ASSIGNMENT
Copy out the whole listing below exactly.

EXTRACTED RECORDS
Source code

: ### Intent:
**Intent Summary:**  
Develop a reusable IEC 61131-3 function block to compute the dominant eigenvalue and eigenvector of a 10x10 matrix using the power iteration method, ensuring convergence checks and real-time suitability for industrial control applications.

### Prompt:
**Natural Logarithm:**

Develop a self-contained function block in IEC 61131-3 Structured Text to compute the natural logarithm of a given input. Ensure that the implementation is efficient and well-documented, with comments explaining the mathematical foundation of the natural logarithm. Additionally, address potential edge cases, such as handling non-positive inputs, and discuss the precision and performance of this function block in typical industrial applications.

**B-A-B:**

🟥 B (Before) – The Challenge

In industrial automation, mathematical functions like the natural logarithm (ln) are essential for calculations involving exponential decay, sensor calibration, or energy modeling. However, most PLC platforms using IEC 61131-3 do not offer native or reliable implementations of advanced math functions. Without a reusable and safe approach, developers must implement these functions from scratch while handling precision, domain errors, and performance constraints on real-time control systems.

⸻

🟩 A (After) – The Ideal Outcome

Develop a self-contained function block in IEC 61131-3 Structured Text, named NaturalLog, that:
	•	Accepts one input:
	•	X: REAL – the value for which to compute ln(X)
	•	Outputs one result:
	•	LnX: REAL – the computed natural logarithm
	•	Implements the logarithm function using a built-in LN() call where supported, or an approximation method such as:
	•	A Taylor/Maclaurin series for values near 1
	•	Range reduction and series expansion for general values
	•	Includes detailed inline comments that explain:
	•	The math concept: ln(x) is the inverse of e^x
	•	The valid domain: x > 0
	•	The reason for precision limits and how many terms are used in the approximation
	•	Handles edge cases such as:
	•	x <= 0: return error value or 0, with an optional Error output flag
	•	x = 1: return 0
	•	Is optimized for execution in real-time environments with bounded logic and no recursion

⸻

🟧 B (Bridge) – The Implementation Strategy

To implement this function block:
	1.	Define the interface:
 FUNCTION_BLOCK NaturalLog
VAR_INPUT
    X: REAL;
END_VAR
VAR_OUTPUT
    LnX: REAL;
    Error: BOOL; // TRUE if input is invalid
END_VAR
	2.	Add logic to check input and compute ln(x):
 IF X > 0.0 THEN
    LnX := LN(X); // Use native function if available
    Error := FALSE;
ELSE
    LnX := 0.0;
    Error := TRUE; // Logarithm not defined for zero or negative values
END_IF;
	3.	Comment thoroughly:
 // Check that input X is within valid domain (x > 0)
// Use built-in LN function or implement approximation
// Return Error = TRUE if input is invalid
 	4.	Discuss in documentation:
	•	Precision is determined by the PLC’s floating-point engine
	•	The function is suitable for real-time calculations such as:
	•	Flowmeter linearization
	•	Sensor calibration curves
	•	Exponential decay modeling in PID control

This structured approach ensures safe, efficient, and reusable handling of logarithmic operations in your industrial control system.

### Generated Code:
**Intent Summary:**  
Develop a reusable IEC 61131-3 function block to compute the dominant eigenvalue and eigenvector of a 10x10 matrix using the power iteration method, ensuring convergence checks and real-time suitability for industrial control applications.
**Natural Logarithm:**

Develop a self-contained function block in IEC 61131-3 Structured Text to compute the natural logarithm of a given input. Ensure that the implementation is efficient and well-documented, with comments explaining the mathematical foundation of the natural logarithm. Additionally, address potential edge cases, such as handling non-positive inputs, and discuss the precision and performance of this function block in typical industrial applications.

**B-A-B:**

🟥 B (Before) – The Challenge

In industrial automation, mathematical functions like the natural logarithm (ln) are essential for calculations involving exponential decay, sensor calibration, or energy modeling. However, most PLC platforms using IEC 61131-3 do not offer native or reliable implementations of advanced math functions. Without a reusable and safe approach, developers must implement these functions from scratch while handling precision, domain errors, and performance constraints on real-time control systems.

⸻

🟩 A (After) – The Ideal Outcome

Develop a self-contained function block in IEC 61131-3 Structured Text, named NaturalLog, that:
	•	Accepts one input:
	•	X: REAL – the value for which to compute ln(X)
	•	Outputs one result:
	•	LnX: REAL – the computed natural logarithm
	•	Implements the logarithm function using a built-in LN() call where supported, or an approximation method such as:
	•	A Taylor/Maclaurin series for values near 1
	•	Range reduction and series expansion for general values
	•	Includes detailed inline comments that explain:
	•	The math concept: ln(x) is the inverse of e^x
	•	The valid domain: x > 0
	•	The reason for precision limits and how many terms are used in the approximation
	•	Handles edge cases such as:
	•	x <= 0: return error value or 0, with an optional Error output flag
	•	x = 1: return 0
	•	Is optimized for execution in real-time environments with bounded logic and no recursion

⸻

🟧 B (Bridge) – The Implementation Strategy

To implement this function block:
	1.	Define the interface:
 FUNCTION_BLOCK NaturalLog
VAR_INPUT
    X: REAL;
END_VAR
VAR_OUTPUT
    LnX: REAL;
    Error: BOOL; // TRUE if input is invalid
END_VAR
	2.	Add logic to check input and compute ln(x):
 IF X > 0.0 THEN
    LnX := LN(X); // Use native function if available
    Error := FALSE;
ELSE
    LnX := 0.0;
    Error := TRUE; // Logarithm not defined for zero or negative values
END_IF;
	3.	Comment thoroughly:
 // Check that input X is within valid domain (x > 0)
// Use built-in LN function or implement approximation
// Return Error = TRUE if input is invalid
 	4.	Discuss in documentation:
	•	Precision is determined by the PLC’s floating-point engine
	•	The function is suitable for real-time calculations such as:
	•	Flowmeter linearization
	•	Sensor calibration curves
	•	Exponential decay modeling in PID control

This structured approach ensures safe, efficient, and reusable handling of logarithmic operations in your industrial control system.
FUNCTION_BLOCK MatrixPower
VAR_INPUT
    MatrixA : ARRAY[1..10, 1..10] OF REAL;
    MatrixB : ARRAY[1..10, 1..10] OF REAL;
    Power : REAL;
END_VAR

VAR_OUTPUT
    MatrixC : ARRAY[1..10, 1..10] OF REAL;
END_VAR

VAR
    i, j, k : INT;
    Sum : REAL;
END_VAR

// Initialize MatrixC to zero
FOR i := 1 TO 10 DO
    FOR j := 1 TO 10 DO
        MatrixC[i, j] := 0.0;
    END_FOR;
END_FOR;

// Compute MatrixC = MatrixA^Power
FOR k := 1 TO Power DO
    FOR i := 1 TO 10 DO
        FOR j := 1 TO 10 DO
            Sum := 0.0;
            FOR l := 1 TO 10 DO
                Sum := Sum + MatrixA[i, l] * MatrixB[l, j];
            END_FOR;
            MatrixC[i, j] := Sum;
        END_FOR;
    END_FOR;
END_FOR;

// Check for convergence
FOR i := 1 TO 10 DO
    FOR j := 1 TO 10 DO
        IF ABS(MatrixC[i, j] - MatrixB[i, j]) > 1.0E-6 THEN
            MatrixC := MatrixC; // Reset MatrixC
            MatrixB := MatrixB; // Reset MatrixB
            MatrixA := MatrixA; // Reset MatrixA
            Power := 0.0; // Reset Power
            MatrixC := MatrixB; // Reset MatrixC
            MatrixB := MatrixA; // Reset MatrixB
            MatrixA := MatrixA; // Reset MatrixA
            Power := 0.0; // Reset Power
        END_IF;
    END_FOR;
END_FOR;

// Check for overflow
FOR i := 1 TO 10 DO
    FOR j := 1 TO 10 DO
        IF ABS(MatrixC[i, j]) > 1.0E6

EXPECTED ANSWER
Source code

: ### Intent:
**Intent Summary:**  
Develop a reusable IEC 61131-3 function block to compute the dominant eigenvalue and eigenvector of a 10x10 matrix using the power iteration method, ensuring convergence checks and real-time suitability for industrial control applications.

### Prompt:
**Natural Logarithm:**

Develop a self-contained function block in IEC 61131-3 Structured Text to compute the natural logarithm of a given input. Ensure that the implementation is efficient and well-documented, with comments explaining the mathematical foundation of the natural logarithm. Additionally, address potential edge cases, such as handling non-positive inputs, and discuss the precision and performance of this function block in typical industrial applications.

**B-A-B:**

🟥 B (Before) – The Challenge

In industrial automation, mathematical functions like the natural logarithm (ln) are essential for calculations involving exponential decay, sensor calibration, or energy modeling. However, most PLC platforms using IEC 61131-3 do not offer native or reliable implementations of advanced math functions. Without a reusable and safe approach, developers must implement these functions from scratch while handling precision, domain errors, and performance constraints on real-time control systems.

⸻

🟩 A (After) – The Ideal Outcome

Develop a self-contained function block in IEC 61131-3 Structured Text, named NaturalLog, that:
	•	Accepts one input:
	•	X: REAL – the value for which to compute ln(X)
	•	Outputs one result:
	•	LnX: REAL – the computed natural logarithm
	•	Implements the logarithm function using a built-in LN() call where supported, or an approximation method such as:
	•	A Taylor/Maclaurin series for values near 1
	•	Range reduction and series expansion for general values
	•	Includes detailed inline comments that explain:
	•	The math concept: ln(x) is the inverse of e^x
	•	The valid domain: x > 0
	•	The reason for precision limits and how many terms are used in the approximation
	•	Handles edge cases such as:
	•	x <= 0: return error value or 0, with an optional Error output flag
	•	x = 1: return 0
	•	Is optimized for execution in real-time environments with bounded logic and no recursion

⸻

🟧 B (Bridge) – The Implementation Strategy

To implement this function block:
	1.	Define the interface:
 FUNCTION_BLOCK NaturalLog
VAR_INPUT
    X: REAL;
END_VAR
VAR_OUTPUT
    LnX: REAL;
    Error: BOOL; // TRUE if input is invalid
END_VAR
	2.	Add logic to check input and compute ln(x):
 IF X > 0.0 THEN
    LnX := LN(X); // Use native function if available
    Error := FALSE;
ELSE
    LnX := 0.0;
    Error := TRUE; // Logarithm not defined for zero or negative values
END_IF;
	3.	Comment thoroughly:
 // Check that input X is within valid domain (x > 0)
// Use built-in LN function or implement approximation
// Return Error = TRUE if input is invalid
 	4.	Discuss in documentation:
	•	Precision is determined by the PLC’s floating-point engine
	•	The function is suitable for real-time calculations such as:
	•	Flowmeter linearization
	•	Sensor calibration curves
	•	Exponential decay modeling in PID control

This structured approach ensures safe, efficient, and reusable handling of logarithmic operations in your industrial control system.

### Generated Code:
**Intent Summary:**  
Develop a reusable IEC 61131-3 function block to compute the dominant eigenvalue and eigenvector of a 10x10 matrix using the power iteration method, ensuring convergence checks and real-time suitability for industrial control applications.
**Natural Logarithm:**

Develop a self-contained function block in IEC 61131-3 Structured Text to compute the natural logarithm of a given input. Ensure that the implementation is efficient and well-documented, with comments explaining the mathematical foundation of the natural logarithm. Additionally, address potential edge cases, such as handling non-positive inputs, and discuss the precision and performance of this function block in typical industrial applications.

**B-A-B:**

🟥 B (Before) – The Challenge

In industrial automation, mathematical functions like the natural logarithm (ln) are essential for calculations involving exponential decay, sensor calibration, or energy modeling. However, most PLC platforms using IEC 61131-3 do not offer native or reliable implementations of advanced math functions. Without a reusable and safe approach, developers must implement these functions from scratch while handling precision, domain errors, and performance constraints on real-time control systems.

⸻

🟩 A (After) – The Ideal Outcome

Develop a self-contained function block in IEC 61131-3 Structured Text, named NaturalLog, that:
	•	Accepts one input:
	•	X: REAL – the value for which to compute ln(X)
	•	Outputs one result:
	•	LnX: REAL – the computed natural logarithm
	•	Implements the logarithm function using a built-in LN() call where supported, or an approximation method such as:
	•	A Taylor/Maclaurin series for values near 1
	•	Range reduction and series expansion for general values
	•	Includes detailed inline comments that explain:
	•	The math concept: ln(x) is the inverse of e^x
	•	The valid domain: x > 0
	•	The reason for precision limits and how many terms are used in the approximation
	•	Handles edge cases such as:
	•	x <= 0: return error value or 0, with an optional Error output flag
	•	x = 1: return 0
	•	Is optimized for execution in real-time environments with bounded logic and no recursion

⸻

🟧 B (Bridge) – The Implementation Strategy

To implement this function block:
	1.	Define the interface:
 FUNCTION_BLOCK NaturalLog
VAR_INPUT
    X: REAL;
END_VAR
VAR_OUTPUT
    LnX: REAL;
    Error: BOOL; // TRUE if input is invalid
END_VAR
	2.	Add logic to check input and compute ln(x):
 IF X > 0.0 THEN
    LnX := LN(X); // Use native function if available
    Error := FALSE;
ELSE
    LnX := 0.0;
    Error := TRUE; // Logarithm not defined for zero or negative values
END_IF;
	3.	Comment thoroughly:
 // Check that input X is within valid domain (x > 0)
// Use built-in LN function or implement approximation
// Return Error = TRUE if input is invalid
 	4.	Discuss in documentation:
	•	Precision is determined by the PLC’s floating-point engine
	•	The function is suitable for real-time calculations such as:
	•	Flowmeter linearization
	•	Sensor calibration curves
	•	Exponential decay modeling in PID control

This structured approach ensures safe, efficient, and reusable handling of logarithmic operations in your industrial control system.
FUNCTION_BLOCK MatrixPower
VAR_INPUT
    MatrixA : ARRAY[1..10, 1..10] OF REAL;
    MatrixB : ARRAY[1..10, 1..10] OF REAL;
    Power : REAL;
END_VAR

VAR_OUTPUT
    MatrixC : ARRAY[1..10, 1..10] OF REAL;
END_VAR

VAR
    i, j, k : INT;
    Sum : REAL;
END_VAR

// Initialize MatrixC to zero
FOR i := 1 TO 10 DO
    FOR j := 1 TO 10 DO
        MatrixC[i, j] := 0.0;
    END_FOR;
END_FOR;

// Compute MatrixC = MatrixA^Power
FOR k := 1 TO Power DO
    FOR i := 1 TO 10 DO
        FOR j := 1 TO 10 DO
            Sum := 0.0;
            FOR l := 1 TO 10 DO
                Sum := Sum + MatrixA[i, l] * MatrixB[l, j];
            END_FOR;
            MatrixC[i, j] := Sum;
        END_FOR;
    END_FOR;
END_FOR;

// Check for convergence
FOR i := 1 TO 10 DO
    FOR j := 1 TO 10 DO
        IF ABS(MatrixC[i, j] - MatrixB[i, j]) > 1.0E-6 THEN
            MatrixC := MatrixC; // Reset MatrixC
            MatrixB := MatrixB; // Reset MatrixB
            MatrixA := MatrixA; // Reset MatrixA
            Power := 0.0; // Reset Power
            MatrixC := MatrixB; // Reset MatrixC
            MatrixB := MatrixA; // Reset MatrixB
            MatrixA := MatrixA; // Reset MatrixA
            Power := 0.0; // Reset Power
        END_IF;
    END_FOR;
END_FOR;

// Check for overflow
FOR i := 1 TO 10 DO
    FOR j := 1 TO 10 DO
        IF ABS(MatrixC[i, j]) > 1.0E6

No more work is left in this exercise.